15. Allerdings kommt eine Unlauterkeit nach §§ 3, 4 Nr. 1 UWG nicht in Betracht. Die Entscheidungsfreiheit des Verbrauchers wird durch die Voreinstellung während des Buchungsvorgangs nicht durch unangemessenen unsachlichen Einfluss beeinträchtigt. Der Tatbestand des § 4 Nr. 1 UWG ist unter dem Einfluss der Richtlinie 2005/29/EG vom 11.5.2005 über unlautere Geschäftspraktiken dahin auszulegen, dass insoweit nur Fälle der Belästigung oder der unzulässigen Beeinflussung erfasst werden (Köhler/Bornkamm § 4 UWG Rn. 1.51).
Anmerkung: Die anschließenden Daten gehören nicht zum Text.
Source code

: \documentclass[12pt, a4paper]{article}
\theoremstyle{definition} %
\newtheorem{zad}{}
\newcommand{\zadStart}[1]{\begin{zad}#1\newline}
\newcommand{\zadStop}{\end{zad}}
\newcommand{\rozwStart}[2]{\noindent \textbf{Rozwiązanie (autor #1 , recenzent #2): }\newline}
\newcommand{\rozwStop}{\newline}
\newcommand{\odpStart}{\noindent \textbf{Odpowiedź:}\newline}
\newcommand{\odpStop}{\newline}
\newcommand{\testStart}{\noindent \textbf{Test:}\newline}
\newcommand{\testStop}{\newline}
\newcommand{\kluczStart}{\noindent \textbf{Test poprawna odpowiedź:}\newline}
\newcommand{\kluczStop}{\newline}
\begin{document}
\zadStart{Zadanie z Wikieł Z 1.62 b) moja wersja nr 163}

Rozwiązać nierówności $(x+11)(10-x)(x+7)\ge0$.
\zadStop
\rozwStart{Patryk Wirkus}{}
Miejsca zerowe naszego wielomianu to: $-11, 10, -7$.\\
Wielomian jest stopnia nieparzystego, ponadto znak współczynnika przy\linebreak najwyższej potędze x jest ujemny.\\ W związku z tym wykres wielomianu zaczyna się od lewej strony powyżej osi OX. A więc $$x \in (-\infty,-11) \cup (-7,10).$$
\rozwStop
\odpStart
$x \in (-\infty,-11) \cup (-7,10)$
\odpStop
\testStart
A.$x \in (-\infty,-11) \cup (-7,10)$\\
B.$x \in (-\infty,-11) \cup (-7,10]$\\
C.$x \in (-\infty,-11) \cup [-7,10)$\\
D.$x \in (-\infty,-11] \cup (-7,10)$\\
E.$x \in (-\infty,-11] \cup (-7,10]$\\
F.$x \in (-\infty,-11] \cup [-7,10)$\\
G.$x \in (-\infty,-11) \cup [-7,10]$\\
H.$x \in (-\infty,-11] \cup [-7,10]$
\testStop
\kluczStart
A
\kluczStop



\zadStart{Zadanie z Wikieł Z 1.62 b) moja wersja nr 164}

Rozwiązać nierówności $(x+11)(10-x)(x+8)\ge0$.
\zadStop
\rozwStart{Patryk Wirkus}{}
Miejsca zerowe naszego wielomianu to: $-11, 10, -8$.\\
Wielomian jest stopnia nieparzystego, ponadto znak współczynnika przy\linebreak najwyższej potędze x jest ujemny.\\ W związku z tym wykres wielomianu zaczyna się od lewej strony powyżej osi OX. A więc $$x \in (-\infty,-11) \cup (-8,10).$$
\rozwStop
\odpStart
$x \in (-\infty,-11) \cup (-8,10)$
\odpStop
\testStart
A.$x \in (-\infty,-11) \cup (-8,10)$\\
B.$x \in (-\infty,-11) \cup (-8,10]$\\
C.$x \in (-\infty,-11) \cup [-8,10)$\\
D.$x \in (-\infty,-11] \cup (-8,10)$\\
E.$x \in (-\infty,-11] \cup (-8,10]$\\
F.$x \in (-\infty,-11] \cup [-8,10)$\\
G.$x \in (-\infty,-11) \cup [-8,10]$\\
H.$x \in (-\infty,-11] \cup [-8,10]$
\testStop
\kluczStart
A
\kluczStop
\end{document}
Die Grenze zur Unlauterkeit ist erst dann überschritten, wenn eine geschäftliche Handlung geeignet ist, die Rationalität der Nachfrageentscheidung der angesprochenen Marktteilnehmer vollständig in den Hintergrund treten zu lassen (BGH GRUR 2010, 450 – Stumme Verkäufer II). Dies ist vorliegend nicht der Fall. Der Verbraucher wird nicht innerhalb seiner Privatsphäre belästigt. Es wird auch keine überlegene Machtsituation ausgenutzt oder Druck ausgeübt. Die Voreinstellung bewirkt lediglich, dass dem Verbraucher zunächst eine Entscheidung „untergeschoben wird“, die er so nicht bewusst getroffen hatte. Eine rationale Verbraucherentscheidung, die am Ende des Buchungsvorgangs (bestätigend) getroffen wird, wird dadurch nicht beeinflusst. Fehlende Transparenz des Buchungsvorgangs kann insoweit nicht mit einer unsachlichen Beeinflussung gleichgestellt werden.

2.)

16. Auch eine Unlauterkeit nach §§ 3, 4 Nr. 11 i.V.m. § 1 Abs. 1 Satz PAngV scheidet aus, da die Beklagte keinen unzutreffenden Endpreis angibt, sondern dem Verbraucher lediglich eine zusätzliche Leistung „untergeschoben“ wird, die aber preismäßig zumindest im Ergebnis richtig dargestellt ist. Auch eine Verletzung von § 1 Abs. 6 PAngV (Gebot der Preiswahrheit oder Preisklarheit) liegt deshalb nicht vor. Es ist nicht ersichtlich, dass sich § 1 Abs. 6 PAngV nach seinem Schutzweck auf die Erkennbarmachung von Einzelpreisen für verschiedene Leistungen schon während des Buchungsvorgangs bezieht. Eine § 23 Abs. 1 Satz 4 VO EG Nr. 1008/2008 vergleichbare Regelung zum Gebot eines „opt-in“-Prinzips enthält die Preisangabenverordnung nicht.

3.)

17. Es kann im Ergebnis dahinstehen, ob sich der Unterlassungsanspruch des Klägers aus §§ 8 Abs. 1, 3 Abs. 1, 4 Nr. 11 UWG i.V.m. § 23 Abs. 1 Satz 4 VO EG Nr. 1008/2008 ergibt. Allerdings ist dies bei verständiger Würdigung von § 23 Abs. 1 Satz 4 VO EG Nr. 1008/2008 naheliegend. Bei dieser Norm handelt es sich ohne Zweifel um eine unionsrechtlich fundierte Marktverhaltensregel (vgl. BGH GRUR 2010, 1117 – Gewährleistungsausschluss im Internet). Art. 23 Abs. 1 Satz 4 VO EG Nr. 1008/2008  bestimmt, dass (neben dem Flugpreis anfallende) fakultative Zusatzkosten auf klare und eindeutige Weise am Beginn eines Buchungsvorgangs mitgeteilt werden müssen; die Annahme der fakultativen Zusatzkosten durch den Kunden muss dabei auf „opt-in“-Basis erfolgen. Dem „opt-in“-Prinzip entspricht der von der Beklagten vorgegebene Buchungsvorgang nicht. Denn das Versicherungspaket wird in den Warenkorb des Kunden gelegt, ohne dass dieser sich zuvor für diesen entschieden hätte oder sonst vor der Buchung auf das Hinzufügen einer weiteren Dienstleistung aufmerksam gemacht wurde. Dieser Vorgang wird von der Beklagten auch nicht in Zweifel gezogen.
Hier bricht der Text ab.